COEUR d’ALENE HAS made it back to the state title game twice since then, losing to Highland in 2017 and Rigby last year.

That makes six appearances in the title game in the past 10 seasons.

“Don’t get me wrong, we love to play in state title games, but it’s now how we evaluate our program,” Amos said. “No matter what happens from here on out, I will feel good about how we impacted kids’ lives. That’s what will matter when I’m done coaching.”

Whenever that is, no one knows.

Amos says he decides each year after Christmas break if he wants to return as coach.

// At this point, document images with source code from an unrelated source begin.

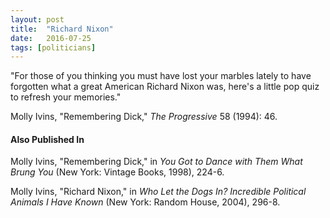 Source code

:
 ```yaml
---
layout: post
title:  "Richard Nixon"
date:   2016-07-25
tags: [politicians]
---
```


"For those of you thinking you must have lost your marbles lately to have forgotten what a great American Richard Nixon was, here's a little pop quiz to refresh your memories."

Molly Ivins, "Remembering Dick," *The Progressive* 58 (1994): 46.

#### Also Published In
Molly Ivins, "Remembering Dick," in *You Got to Dance with Them What Brung You* (New York: Vintage Books, 1998), 224-6.

Molly Ivins, "Richard Nixon," in *Who Let the Dogs In? Incredible Political Animals I Have Known* (New York: Random House, 2004), 296-8.
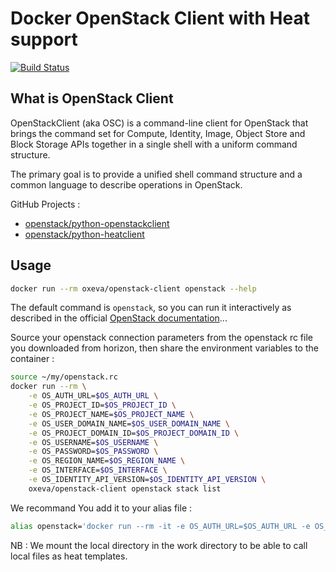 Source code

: Docker OpenStack Client with Heat support
=========================================

[![Build Status](https://travis-ci.org/oxeva/openstack-client.svg?branch=master)](https://travis-ci.org/oxeva/openstack-client)

What is OpenStack Client
------------------------

OpenStackClient (aka OSC) is a command-line client for OpenStack that brings the command set for Compute, Identity, Image, Object Store and Block Storage APIs together in a single shell with a uniform command structure.

The primary goal is to provide a unified shell command structure and a common language to describe operations in OpenStack.

GitHub Projects :

* [openstack/python-openstackclient](https://github.com/openstack/python-openstackclient)
* [openstack/python-heatclient](https://github.com/openstack/python-heatclient)

Usage
-----

```sh
docker run --rm oxeva/openstack-client openstack --help
```

The default command is `openstack`, so you can run it interactively as described in the official [OpenStack documentation](https://docs.openstack.org/python-openstackclient/pike/cli/interactive.html)...

Source your openstack connection parameters from the openstack rc file you downloaded from horizon, then share the environment variables to the container :

```sh
source ~/my/openstack.rc
docker run --rm \
    -e OS_AUTH_URL=$OS_AUTH_URL \
    -e OS_PROJECT_ID=$OS_PROJECT_ID \
    -e OS_PROJECT_NAME=$OS_PROJECT_NAME \
    -e OS_USER_DOMAIN_NAME=$OS_USER_DOMAIN_NAME \
    -e OS_PROJECT_DOMAIN_ID=$OS_PROJECT_DOMAIN_ID \
    -e OS_USERNAME=$OS_USERNAME \
    -e OS_PASSWORD=$OS_PASSWORD \
    -e OS_REGION_NAME=$OS_REGION_NAME \
    -e OS_INTERFACE=$OS_INTERFACE \
    -e OS_IDENTITY_API_VERSION=$OS_IDENTITY_API_VERSION \
    oxeva/openstack-client openstack stack list
```

We recommand You add it to your alias file :

```sh
alias openstack='docker run --rm -it -e OS_AUTH_URL=$OS_AUTH_URL -e OS_PROJECT_ID=$OS_PROJECT_ID -e OS_PROJECT_NAME=$OS_PROJECT_NAME -e OS_USER_DOMAIN_NAME=$OS_USER_DOMAIN_NAME -e OS_PROJECT_DOMAIN_ID=$OS_PROJECT_DOMAIN_ID -e OS_USERNAME=$OS_USERNAME -e OS_PASSWORD=$OS_PASSWORD -e OS_REGION_NAME=$OS_REGION_NAME -e OS_INTERFACE=${OS_INTERFACE:-public} -e OS_IDENTITY_API_VERSION=${OS_IDENTITY_API_VERSION:-3} -v $(pwd):/workdir -w /workdir oxeva/openstack-client openstack'
```

NB : We mount the local directory in the work directory to be able to call local files as heat templates.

“It’s been easy, so far. I love it,” he said of is annual decision. “If you talk to my coaches and other people, I don’t have any hobbies. I don’t do anything but coach football. But I just promised myself a long time ago I don’t want to be that guy that they say, ‘He should have quit coaching a couple of years ago, he’s lost the passion for it.’ It’s easy to get fired up about game day. As soon as I’m not fired up about ... after school, and summer weights. If I’m not excited to up at 6:30 in the morning and get to the weightroom, then I’ll be done.

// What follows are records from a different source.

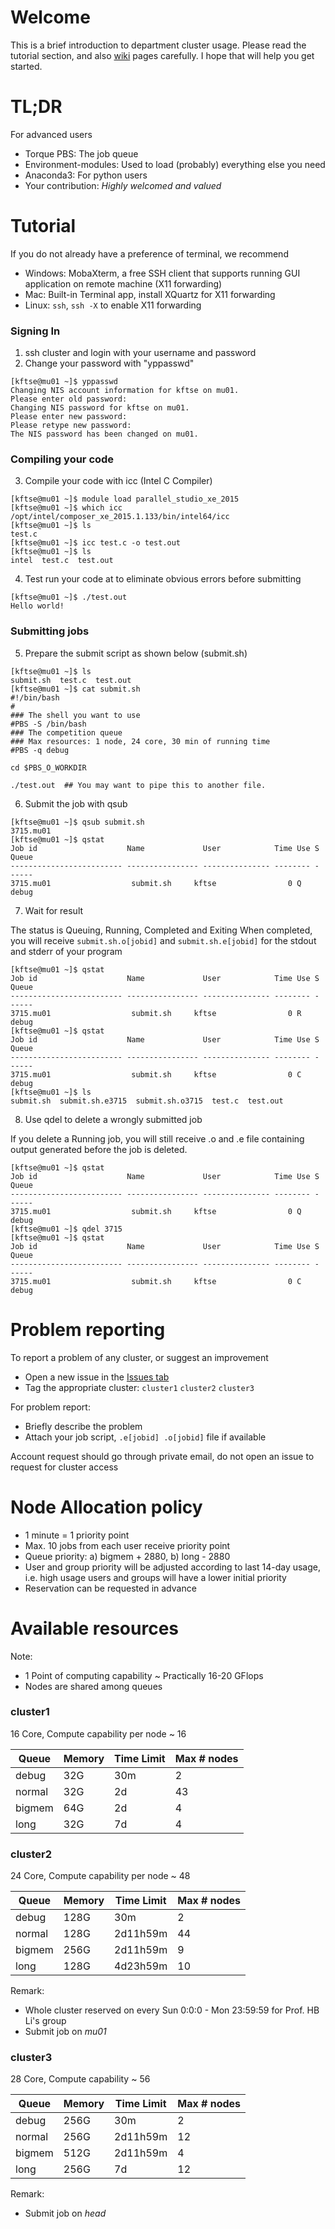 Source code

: # Welcome

This is a brief introduction to department cluster usage. Please read the tutorial section, and also [wiki](https://github.com/kftsehk/phy-clusters/wiki) pages carefully. I hope that will help you get started.

# TL;DR

For advanced users

- Torque PBS: The job queue
- Environment-modules: Used to load (probably) everything else you need
- Anaconda3: For python users
- Your contribution: _Highly welcomed and valued_
 
# Tutorial

If you do not already have a preference of terminal, we recommend 

- Windows: MobaXterm, a free SSH client that supports running GUI application on remote machine (X11 forwarding)
- Mac: Built-in Terminal app, install XQuartz for X11 forwarding
- Linux: `ssh`, `ssh -X` to enable X11 forwarding

### Signing In
1. ssh cluster and login with your username and password
2. Change your password with "yppasswd"
```
[kftse@mu01 ~]$ yppasswd
Changing NIS account information for kftse on mu01.
Please enter old password:
Changing NIS password for kftse on mu01.
Please enter new password:
Please retype new password:
The NIS password has been changed on mu01.
```

### Compiling your code
3. Compile your code with icc (Intel C Compiler)
```
[kftse@mu01 ~]$ module load parallel_studio_xe_2015
[kftse@mu01 ~]$ which icc
/opt/intel/composer_xe_2015.1.133/bin/intel64/icc
[kftse@mu01 ~]$ ls
test.c
[kftse@mu01 ~]$ icc test.c -o test.out
[kftse@mu01 ~]$ ls
intel  test.c  test.out
```
4. Test run your code at to eliminate obvious errors before submitting
```
[kftse@mu01 ~]$ ./test.out
Hello world!
```

### Submitting jobs
5. Prepare the submit script as shown below (submit.sh)
```
[kftse@mu01 ~]$ ls
submit.sh  test.c  test.out
[kftse@mu01 ~]$ cat submit.sh
#!/bin/bash
#
### The shell you want to use
#PBS -S /bin/bash
### The competition queue
### Max resources: 1 node, 24 core, 30 min of running time
#PBS -q debug

cd $PBS_O_WORKDIR

./test.out  ## You may want to pipe this to another file.
```
6. Submit the job with qsub
```
[kftse@mu01 ~]$ qsub submit.sh
3715.mu01
[kftse@mu01 ~]$ qstat
Job id                    Name             User            Time Use S Queue
------------------------- ---------------- --------------- -------- - -----
3715.mu01                  submit.sh     kftse                0 Q debug
```
7. Wait for result

The status is Queuing, Running, Completed and Exiting
When completed, you will receive `submit.sh.o[jobid]` and `submit.sh.e[jobid]` for the stdout and stderr of your program
```
[kftse@mu01 ~]$ qstat
Job id                    Name             User            Time Use S Queue
------------------------- ---------------- --------------- -------- - -----
3715.mu01                  submit.sh     kftse                0 R debug
[kftse@mu01 ~]$ qstat
Job id                    Name             User            Time Use S Queue
------------------------- ---------------- --------------- -------- - -----
3715.mu01                  submit.sh     kftse                0 C debug
[kftse@mu01 ~]$ ls
submit.sh  submit.sh.e3715  submit.sh.o3715  test.c  test.out
```
8. Use qdel to delete a wrongly submitted job

If you delete a Running job, you will still receive .o and .e file containing output generated before the job is deleted.
```
[kftse@mu01 ~]$ qstat
Job id                    Name             User            Time Use S Queue
------------------------- ---------------- --------------- -------- - -----
3715.mu01                  submit.sh     kftse                0 Q debug
[kftse@mu01 ~]$ qdel 3715
[kftse@mu01 ~]$ qstat
Job id                    Name             User            Time Use S Queue
------------------------- ---------------- --------------- -------- - -----
3715.mu01                  submit.sh     kftse                0 C debug
```

# Problem reporting

To report a problem of any cluster, or suggest an improvement

- Open a new issue in the [Issues tab](https://github.com/kftsehk/phy-clusters/issues)
- Tag the appropriate cluster: `cluster1` `cluster2` `cluster3`

For problem report:
- Briefly describe the problem
- Attach your job script, `.e[jobid] .o[jobid]` file if available

Account request should go through private email, do not open an issue to request for cluster access 

# Node Allocation policy

- 1 minute = 1 priority point
- Max. 10 jobs from each user receive priority point
- Queue priority: a) bigmem + 2880, b) long - 2880
- User and group priority will be adjusted according to last 14-day usage, i.e. high usage users and groups will have a lower initial priority
- Reservation can be requested in advance

# Available resources

Note:
- 1 Point of computing capability ~ Practically 16-20 GFlops
- Nodes are shared among queues

### cluster1

16 Core, Compute capability per node ~ 16

Queue | Memory | Time Limit | Max # nodes 
---|---|---|---
debug | 32G | 30m | 2
normal | 32G | 2d | 43
bigmem | 64G | 2d | 4
long | 32G | 7d | 4


### cluster2

24 Core, Compute capability per node ~ 48

Queue | Memory | Time Limit | Max # nodes
---|---|---|---
debug | 128G | 30m | 2
normal | 128G | 2d11h59m | 44
bigmem | 256G | 2d11h59m | 9
long | 128G | 4d23h59m | 10

Remark:
- Whole cluster reserved on every Sun 0:0:0 - Mon 23:59:59 for Prof. HB Li's group
- Submit job on _mu01_

### cluster3

28 Core, Compute capability ~ 56

Queue | Memory | Time Limit | Max # nodes
---|---|---|---
debug | 256G | 30m | 2
normal | 256G | 2d11h59m | 12
bigmem | 512G | 2d11h59m | 4
long | 256G | 7d | 12

Remark:
- Submit job on _head_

“But right now, I love working with the kids, I love our coaching staff. My coaches are so good, they have allowed me to keep coaching because we all share the work. I basically have six or seven head coaches on our staff ... we all do the work. All of our coaches have a big part in what we do.”

photo

Coeur d'Alene High School Head Football Coach Shawn Amos. (LOREN BENOIT/Press)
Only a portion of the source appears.